I walked into the general managers office about an hour ago. He say me down and explained to me what I was going to be given. I made a few questions as to why I was going to be paid so little.
Now, I’m not usually greedy, but I know my worth. I do so much for current company and I wasn’t getting paid for it. Plus, I want to add that I have been on a new mentality. The mentality that I will no longer be a pushover. I will be confident, I will be strong.
Because I made some questions, he called in the HR. She pulled me into her office and explained why I was going to be paid that amount. I told her no. I didn’t know if I was gonna get a higher offer but I did know I was going to fight for it.
Sooner than later she said ok, and they gave me what I was asking for. I was surprised with myself. I didn’t think they would just go with the flow like that. But I’m glad they did.
So now I sit here, in a clinic waiting to get drug tested, that’s a requirement, then they will send the results over to my HR and by then I’ll have my back ground checked and I will be part of the company in June.

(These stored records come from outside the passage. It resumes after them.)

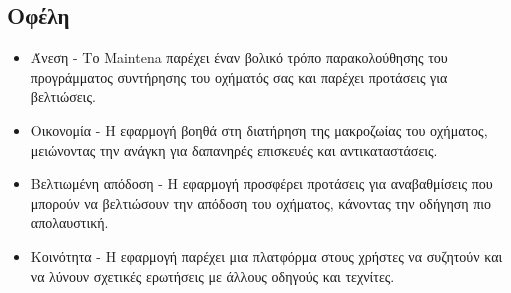 \documentclass[11pt]{scrartcl} %
\begin{document}
\subsection*{Οφέλη}
    \begin{itemize}
        \item Άνεση - Το Maintena παρέχει έναν βολικό τρόπο παρακολούθησης του προγράμματος συντήρησης του οχήματός σας και παρέχει προτάσεις για βελτιώσεις.
        \item Οικονομία - Η εφαρμογή βοηθά στη διατήρηση της μακροζωίας του οχήματος, μειώνοντας την ανάγκη για δαπανηρές επισκευές και αντικαταστάσεις.
        \item Βελτιωμένη απόδοση - Η εφαρμογή προσφέρει προτάσεις για αναβαθμίσεις που μπορούν να βελτιώσουν την απόδοση του οχήματος, κάνοντας την οδήγηση πιο απολαυστική.
        \item Κοινότητα - Η εφαρμογή παρέχει μια πλατφόρμα στους χρήστες να συζητούν και να λύνουν σχετικές ερωτήσεις με άλλους οδηγούς και τεχνίτες.
    \end{itemize}

% 
\end{document}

Currently sitting in a hospital waiting room, my mom is getting some type of exam to see where her arteries are in her body for her up coming reconstruction Breast surgery.

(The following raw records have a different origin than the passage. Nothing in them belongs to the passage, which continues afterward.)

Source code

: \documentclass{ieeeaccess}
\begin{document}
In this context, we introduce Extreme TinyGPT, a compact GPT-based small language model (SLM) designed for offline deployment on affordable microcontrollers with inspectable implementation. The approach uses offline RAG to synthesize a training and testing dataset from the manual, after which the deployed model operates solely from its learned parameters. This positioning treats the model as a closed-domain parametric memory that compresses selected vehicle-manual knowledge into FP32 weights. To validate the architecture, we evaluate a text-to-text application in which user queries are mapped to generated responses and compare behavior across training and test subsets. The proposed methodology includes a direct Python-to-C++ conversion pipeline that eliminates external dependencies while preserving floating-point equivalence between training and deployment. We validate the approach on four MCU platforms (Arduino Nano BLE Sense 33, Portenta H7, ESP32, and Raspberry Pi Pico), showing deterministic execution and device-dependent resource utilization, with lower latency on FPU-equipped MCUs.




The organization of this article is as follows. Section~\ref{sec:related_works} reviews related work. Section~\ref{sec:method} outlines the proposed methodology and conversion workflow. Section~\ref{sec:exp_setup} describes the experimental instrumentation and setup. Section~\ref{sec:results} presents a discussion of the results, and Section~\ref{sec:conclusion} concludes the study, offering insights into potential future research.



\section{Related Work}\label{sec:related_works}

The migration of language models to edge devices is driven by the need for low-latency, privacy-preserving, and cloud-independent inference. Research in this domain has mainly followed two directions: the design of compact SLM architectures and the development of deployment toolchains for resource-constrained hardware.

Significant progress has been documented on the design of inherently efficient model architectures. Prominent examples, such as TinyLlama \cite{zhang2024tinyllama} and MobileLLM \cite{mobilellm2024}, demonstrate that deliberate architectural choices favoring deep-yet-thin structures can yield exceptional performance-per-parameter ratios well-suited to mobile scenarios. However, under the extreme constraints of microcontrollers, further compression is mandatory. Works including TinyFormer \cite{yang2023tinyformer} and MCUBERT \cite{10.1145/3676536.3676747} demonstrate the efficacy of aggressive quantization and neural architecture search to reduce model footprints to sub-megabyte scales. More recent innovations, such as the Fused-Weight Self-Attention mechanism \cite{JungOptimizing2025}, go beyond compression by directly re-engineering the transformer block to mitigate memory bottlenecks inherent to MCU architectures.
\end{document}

She was told not to eat four hours before but she forgot so we had to wait an hour.
I left work four hours early. I was really bored but I had requested it already. Today is the day that one of the departments transferred to the new company. The people that are left are caring around a don’t care attitude.
The animosity with my friend has died down. I’m honest done fighting with him. He can go take a hike for all I care. Sure I really appreciate his friendship and al but I’m not gonna sit around and be a second place to anyone.
We’re still taking like normal, I told him I’d start over but a different start, because if we start over and get back to the place where we are now then there’s no point. So that’s what’s up, just a short up date.